(Collection entries)
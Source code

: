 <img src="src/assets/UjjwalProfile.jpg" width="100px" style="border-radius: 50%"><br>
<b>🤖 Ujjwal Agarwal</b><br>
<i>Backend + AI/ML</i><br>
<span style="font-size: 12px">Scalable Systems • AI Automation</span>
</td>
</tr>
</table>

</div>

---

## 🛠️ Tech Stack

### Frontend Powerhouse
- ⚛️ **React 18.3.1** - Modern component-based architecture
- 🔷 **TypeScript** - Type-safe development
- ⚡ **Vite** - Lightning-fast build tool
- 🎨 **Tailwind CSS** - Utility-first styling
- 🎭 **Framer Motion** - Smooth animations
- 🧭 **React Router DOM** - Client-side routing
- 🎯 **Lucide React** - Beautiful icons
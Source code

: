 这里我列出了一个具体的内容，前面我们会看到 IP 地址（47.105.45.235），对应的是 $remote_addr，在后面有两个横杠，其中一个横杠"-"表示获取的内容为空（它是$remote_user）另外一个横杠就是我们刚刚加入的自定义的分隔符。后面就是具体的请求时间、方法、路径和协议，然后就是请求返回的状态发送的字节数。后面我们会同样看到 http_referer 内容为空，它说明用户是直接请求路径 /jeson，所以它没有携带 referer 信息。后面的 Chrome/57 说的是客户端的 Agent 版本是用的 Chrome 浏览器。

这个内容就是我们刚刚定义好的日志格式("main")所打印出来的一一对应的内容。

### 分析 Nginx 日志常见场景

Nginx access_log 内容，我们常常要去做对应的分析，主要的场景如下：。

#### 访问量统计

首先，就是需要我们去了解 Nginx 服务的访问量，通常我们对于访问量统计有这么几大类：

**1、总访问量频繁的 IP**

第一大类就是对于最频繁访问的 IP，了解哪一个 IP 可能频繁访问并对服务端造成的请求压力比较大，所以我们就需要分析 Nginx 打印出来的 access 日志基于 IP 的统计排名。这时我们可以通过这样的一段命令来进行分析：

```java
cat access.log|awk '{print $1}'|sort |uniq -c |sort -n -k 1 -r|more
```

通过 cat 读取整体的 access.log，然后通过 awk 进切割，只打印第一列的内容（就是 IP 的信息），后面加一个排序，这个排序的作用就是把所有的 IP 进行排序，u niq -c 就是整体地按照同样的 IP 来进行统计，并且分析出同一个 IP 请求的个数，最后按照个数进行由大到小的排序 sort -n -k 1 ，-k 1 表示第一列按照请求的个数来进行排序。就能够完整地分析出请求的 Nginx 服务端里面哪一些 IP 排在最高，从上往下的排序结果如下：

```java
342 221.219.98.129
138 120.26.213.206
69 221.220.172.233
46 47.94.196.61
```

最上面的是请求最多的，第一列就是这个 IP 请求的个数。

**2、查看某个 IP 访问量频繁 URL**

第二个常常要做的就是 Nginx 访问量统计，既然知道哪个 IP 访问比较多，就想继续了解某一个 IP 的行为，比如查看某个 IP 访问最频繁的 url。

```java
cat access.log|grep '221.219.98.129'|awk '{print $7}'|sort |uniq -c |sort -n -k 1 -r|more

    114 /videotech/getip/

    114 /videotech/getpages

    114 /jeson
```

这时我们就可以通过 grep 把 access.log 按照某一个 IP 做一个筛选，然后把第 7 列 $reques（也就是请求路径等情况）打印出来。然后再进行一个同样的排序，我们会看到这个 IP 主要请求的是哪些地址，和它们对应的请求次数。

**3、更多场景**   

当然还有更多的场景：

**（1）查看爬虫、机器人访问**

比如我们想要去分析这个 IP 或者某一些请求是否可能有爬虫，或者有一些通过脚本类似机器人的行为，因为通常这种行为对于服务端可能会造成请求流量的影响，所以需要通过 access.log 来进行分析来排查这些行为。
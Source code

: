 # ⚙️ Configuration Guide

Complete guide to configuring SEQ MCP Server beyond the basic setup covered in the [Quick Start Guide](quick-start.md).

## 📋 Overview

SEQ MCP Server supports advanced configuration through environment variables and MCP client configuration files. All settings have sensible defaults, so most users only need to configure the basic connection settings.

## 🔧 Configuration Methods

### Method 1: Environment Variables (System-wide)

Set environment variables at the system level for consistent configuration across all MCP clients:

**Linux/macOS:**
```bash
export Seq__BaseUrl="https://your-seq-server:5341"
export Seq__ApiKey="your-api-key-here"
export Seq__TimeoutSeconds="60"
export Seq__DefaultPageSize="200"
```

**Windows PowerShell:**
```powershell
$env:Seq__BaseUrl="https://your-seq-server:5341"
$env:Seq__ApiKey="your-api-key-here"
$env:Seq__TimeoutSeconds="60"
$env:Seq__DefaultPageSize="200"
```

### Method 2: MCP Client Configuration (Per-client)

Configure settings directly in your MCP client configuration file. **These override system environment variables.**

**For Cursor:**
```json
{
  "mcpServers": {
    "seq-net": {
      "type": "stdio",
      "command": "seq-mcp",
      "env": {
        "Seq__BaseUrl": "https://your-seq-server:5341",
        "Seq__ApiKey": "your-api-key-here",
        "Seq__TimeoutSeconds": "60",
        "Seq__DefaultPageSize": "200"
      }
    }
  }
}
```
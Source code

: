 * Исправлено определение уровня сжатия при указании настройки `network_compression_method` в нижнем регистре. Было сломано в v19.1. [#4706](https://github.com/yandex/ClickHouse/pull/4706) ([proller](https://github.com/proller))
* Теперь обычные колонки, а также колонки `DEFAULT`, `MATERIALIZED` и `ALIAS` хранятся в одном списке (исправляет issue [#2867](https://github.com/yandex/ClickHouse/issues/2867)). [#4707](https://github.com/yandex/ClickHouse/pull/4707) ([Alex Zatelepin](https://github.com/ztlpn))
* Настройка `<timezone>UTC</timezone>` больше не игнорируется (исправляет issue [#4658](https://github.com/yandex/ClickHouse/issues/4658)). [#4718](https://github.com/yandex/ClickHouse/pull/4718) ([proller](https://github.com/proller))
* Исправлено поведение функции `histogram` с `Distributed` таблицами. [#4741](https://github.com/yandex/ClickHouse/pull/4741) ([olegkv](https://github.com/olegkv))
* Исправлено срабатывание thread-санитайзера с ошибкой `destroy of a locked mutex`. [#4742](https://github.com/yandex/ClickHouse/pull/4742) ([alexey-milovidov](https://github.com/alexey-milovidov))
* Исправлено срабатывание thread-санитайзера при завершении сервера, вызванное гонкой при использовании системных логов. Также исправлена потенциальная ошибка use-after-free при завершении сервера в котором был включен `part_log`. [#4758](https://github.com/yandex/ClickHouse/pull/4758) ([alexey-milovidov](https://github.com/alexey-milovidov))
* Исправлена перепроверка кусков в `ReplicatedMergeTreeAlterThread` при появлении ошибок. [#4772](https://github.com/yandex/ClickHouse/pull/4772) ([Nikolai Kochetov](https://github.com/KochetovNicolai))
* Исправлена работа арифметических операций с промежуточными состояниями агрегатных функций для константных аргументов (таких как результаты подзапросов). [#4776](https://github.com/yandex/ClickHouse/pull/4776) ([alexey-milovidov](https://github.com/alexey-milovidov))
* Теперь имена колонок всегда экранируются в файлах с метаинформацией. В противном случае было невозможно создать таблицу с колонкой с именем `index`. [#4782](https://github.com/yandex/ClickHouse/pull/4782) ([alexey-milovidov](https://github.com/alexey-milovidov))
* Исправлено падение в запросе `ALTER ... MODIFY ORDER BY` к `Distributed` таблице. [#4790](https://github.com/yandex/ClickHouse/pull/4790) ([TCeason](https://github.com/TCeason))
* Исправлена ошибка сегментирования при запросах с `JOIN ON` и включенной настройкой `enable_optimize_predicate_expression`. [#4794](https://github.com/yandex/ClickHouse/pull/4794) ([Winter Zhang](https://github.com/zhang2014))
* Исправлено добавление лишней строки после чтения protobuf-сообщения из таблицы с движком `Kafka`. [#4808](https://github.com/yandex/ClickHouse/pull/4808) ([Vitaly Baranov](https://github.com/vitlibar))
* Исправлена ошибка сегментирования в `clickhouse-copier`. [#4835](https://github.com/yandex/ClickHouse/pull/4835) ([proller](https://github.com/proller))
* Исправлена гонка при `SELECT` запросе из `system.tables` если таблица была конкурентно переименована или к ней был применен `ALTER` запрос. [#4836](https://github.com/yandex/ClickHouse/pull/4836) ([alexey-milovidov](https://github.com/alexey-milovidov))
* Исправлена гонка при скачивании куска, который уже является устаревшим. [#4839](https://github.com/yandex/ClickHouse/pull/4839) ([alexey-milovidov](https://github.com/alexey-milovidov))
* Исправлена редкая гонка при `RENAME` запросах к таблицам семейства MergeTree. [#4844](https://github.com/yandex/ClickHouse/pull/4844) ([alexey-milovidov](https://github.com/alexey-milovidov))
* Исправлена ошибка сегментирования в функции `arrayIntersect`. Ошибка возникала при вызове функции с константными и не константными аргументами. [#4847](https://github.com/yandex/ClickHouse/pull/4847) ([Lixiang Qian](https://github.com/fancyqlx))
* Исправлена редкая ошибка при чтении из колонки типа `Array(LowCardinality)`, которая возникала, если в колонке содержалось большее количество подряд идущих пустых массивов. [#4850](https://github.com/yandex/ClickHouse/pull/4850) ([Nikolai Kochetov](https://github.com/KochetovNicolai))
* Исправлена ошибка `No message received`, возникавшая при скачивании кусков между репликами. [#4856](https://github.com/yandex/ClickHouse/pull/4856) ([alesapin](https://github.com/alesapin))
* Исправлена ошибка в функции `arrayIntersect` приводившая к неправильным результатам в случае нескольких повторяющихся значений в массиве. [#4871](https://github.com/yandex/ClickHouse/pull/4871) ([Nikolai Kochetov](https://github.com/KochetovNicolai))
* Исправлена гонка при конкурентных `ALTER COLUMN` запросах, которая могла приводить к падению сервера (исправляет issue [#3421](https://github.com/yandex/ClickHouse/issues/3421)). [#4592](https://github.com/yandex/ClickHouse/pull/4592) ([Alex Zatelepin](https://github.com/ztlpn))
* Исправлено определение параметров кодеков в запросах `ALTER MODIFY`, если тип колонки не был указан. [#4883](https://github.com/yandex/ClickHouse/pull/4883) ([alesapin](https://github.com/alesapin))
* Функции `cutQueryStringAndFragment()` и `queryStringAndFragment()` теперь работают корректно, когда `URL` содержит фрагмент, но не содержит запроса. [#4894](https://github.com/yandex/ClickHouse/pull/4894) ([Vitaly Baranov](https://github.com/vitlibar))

What is being asked: Search the entries for the word "grep", then list each line that holds it.

Written response:
cat access.log|grep '221.219.98.129'|awk '{print $7}'|sort |uniq -c |sort -n -k 1 -r|more
这时我们就可以通过 grep 把 access.log 按照某一个 IP 做一个筛选，然后把第 7 列 $reques（也就是请求路径等情况）打印出来。然后再进行一个同样的排序，我们会看到这个 IP 主要请求的是哪些地址，和它们对应的请求次数。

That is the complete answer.